Yapı dıştan dışa 33.60x25.60 m. ölçüsünde bir alana, uzun ekseni boyunca doğu-batı yönünde yerleştirilmiştir. Dikdörtgen bir avlu etrafında, uzun eksene paralel iki revak sırası ve bu revakların gerisinde çeşitli mekânlar yer almış, giriş eyvanı ile karşısındaki ana eyvanla da yapı, avlulu iki eyvanlı bir şemaya sahip olmuştur. Ana eyvan içten içe 7.10x5.70 m. ölçüsünde olup sivri bir kemerle avluya açılmıştır. Üstü ise çatı-tonoz sistemiyle örtülmüştür. Ana eyvanın doğu duvarında iki yanı tuğla örgü söveli yüksek bir dikdörtgen pencere bulunur. Eyvanın iki yanında yer alan köşe mekânlarına, revaklara açılan yay kemerli birer kapı ile girilir. İçten içe 6.10x7.80 m. ölçüsünde, enine dikdörtgen olan bu köşe mekânlarının üstü birer beşik tonozla örtülmüştür. Avlunun iki tarafındaki revaklar ise zar, mukarnaslı ve profilli olarak çeşitlilik gösteren başlıklara sahip sütunlara dayanan muntazam kesme taştan sivri kemerlerle meydana getirilmiştir. Üzeri düz taş bloklarla geçilerek örtülmüş revakların gerisinde yer alan uzun salonlar halindeki mekânlar yay kemerli üçer kapı ile revaklara açılır. 4.65x14.10 m. ölçüsündeki bu salonlar 0.60 m. genişliğinde tuğladan sivri kemerlerin desteklediği uzun beşik tonozla kapatılmıştır. Bu kemerler beden duvarları içine yerleştirilmiş bingi taşlarına oturmakta ve mekânlar da mazgal pencerelerle dışa açılmaktadır.

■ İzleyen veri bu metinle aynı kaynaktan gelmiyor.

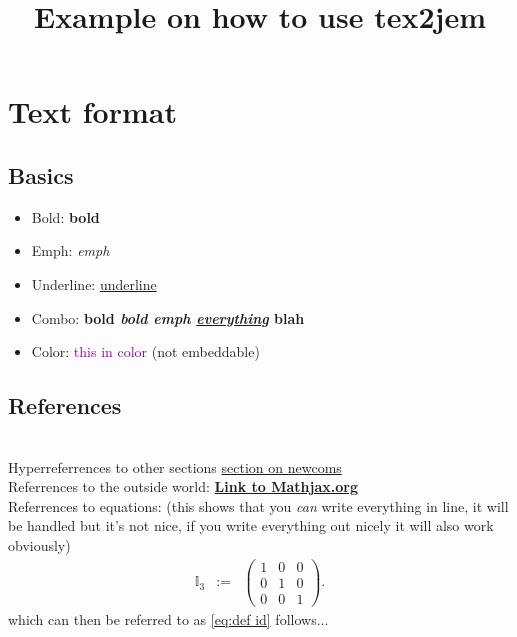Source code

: 

\newcommand{\bcite}[1]{\href{#1}{\textbf{Link}.}}
\newcommand{\RR}{$\mathbb R$}
\newcommand{\eqa}[1]{\begin{eqnarray}#1\end{eqnarray}}

\title{Example on how to use tex2jem}


\maketitle

\section{Text format}
\subsection{Basics}
\begin{itemize}
    \item Bold: \textbf{bold}
    \item Emph: \emph{emph}
    \item Underline: \underline{underline}
    \item Combo: \textbf{bold \emph{bold emph \underline{everything}} blah}
    \item Color: \textcolor{DarkMagenta}{this in color} (not embeddable)
\end{itemize}

\subsection{References}\\
Hyperreferrences to other sections \hyperref[sec:newcom]{section on newcoms}\\
Referrences to the outside world: \href{http://www.mathjax.org}{\textbf{Link to Mathjax.org}}\\
Referrences to equations: (this shows that you \emph{can} write everything in line, it will be handled but it's not nice, if you write everything out nicely it will also work obviously)
\eqa{ \mathbb I_3 &:=& \left(\begin{array}{ccc}1&0&0\\0&1&0\\0&0&1 \end{array}\right).\label{eq:def id}}
which can then be referred to as \eqref{eq:def id} follows...\\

Revakların altına doğrudan doğruya bir kemerle bağlanan iki taraftaki beşik tonoz örtülü eyvanımsı mekânlar, âdeta portal eyvanının iki tarafında bulunan 7.80x4.40 m. ölçüsündeki mekânlara geçiş imkânı veren koridorlar halindedir. Batıdaki köşe mekânlarının giriş kapıları, doğudakilerden farklı olarak duvar örgü dokusuyla meydana getirilmiş olup sivri kemerlidir. Batı köşe mekânlarının üzeri de 0.70 m. ölçüsünde açılmayı önleyici birer taşkın tuğla kemerin kuvvetlendirdiği beşik tonozla örtülmüştür.

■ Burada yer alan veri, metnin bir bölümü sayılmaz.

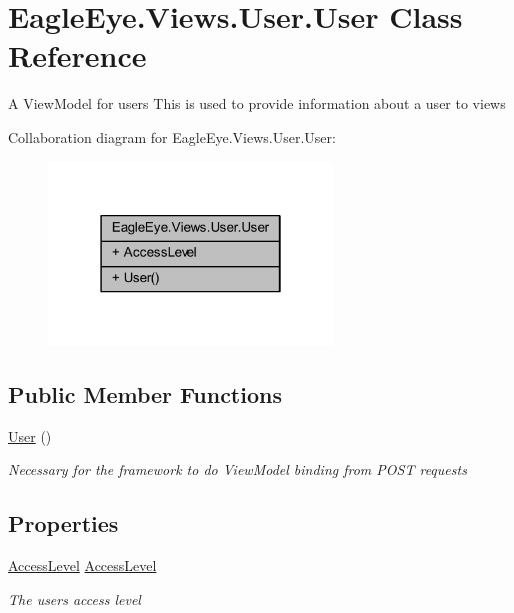 \hypertarget{class_eagle_eye_1_1_views_1_1_user_1_1_user}{}\section{Eagle\+Eye.\+Views.\+User.\+User Class Reference}
\label{class_eagle_eye_1_1_views_1_1_user_1_1_user}


A View\+Model for users This is used to provide information about a user to views  




Collaboration diagram for Eagle\+Eye.\+Views.\+User.\+User\+:
\nopagebreak
\begin{figure}[H]
\begin{center}
\leavevmode
\includegraphics[width=214pt]{class_eagle_eye_1_1_views_1_1_user_1_1_user__coll__graph}
\end{center}
\end{figure}
\subsection*{Public Member Functions}
\begin{DoxyCompactItemize}
\item 
\mbox{\hyperlink{class_eagle_eye_1_1_views_1_1_user_1_1_user_afaf7ca813d3573cb9a84ac392cfc5901}{User}} ()
\begin{DoxyCompactList}\small\item\em Necessary for the framework to do View\+Model binding from P\+O\+ST requests \end{DoxyCompactList}\end{DoxyCompactItemize}
\subsection*{Properties}
\begin{DoxyCompactItemize}
\item 
\mbox{\hyperlink{namespace_eagle_eye_1_1_views_1_1_user_a5ec08150416703595770d50460878d89}{Access\+Level}} \mbox{\hyperlink{class_eagle_eye_1_1_views_1_1_user_1_1_user_ad00af0bd442d99c28dd3068240226053}{Access\+Level}}
\begin{DoxyCompactList}\small\item\em The user\textquotesingle{}s access level \end{DoxyCompactList}\end{DoxyCompactItemize}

Taçkapı tarafındaki köşe mekânlarının önemli bir özelliği, 1.30 m. genişliğinde büyük birer pencereyle batı cephesine açılmış olmalarıdır. Bunlar yan cephelere ise birer mazgal pencereyle açılırlar. Âbidevî bir eyvan görünüşündeki taçkapı mekânı 4.10x6.50 m. ölçüsünde olup sivri kemerli, beşik tonoz örtülüdür. İki yanda 0.70 m. derinliğinde yay kemerli birer niş burayı hacim olarak daha etkili kılar. Taçkapı açıklığı ise kırık yay kemerli ve iki yanı profilli bir şekilde inşa edilmiş ve eyvanı 2 m. derinlikte bir nişle cepheye bağlanmıştır.

Mimarî özellikleri bakımından yapı caddeye açılan batı cephesiyle âbidevî etkisini günümüze kadar sürdürmüştür.


Muntazam kesme taştan örülmüş bu cephe üstten ince profilli taş frizle sınırlanırken, üçte bir oranında daha yüksek ve taşkın olan portal, sahip olduğu plastik özelliğiyle cepheye hâkim bir ifade yaratmaktadır. Fakat bu hâkimiyet portalin iki tarafında yer alan büyük birer pencereyle sağlandığı gibi, bu cepheyi iki yandan sınırlayan silindirik köşe kuleleriyle dengelenerek simetrik bir ifade kazanmaktadır. Böylece binanın giriş cephesi, geleneksel Anadolu Selçuklu yapı özelliğinin bir ifadesi olmuştur. Doğu, batı ve kuzey cepheler ise gelişigüzel taşlarla örülmüş ve birer payanda ile desteklenerek orijinal durumları kaybolmuş biçimde günümüze kadar gelebilmiştir.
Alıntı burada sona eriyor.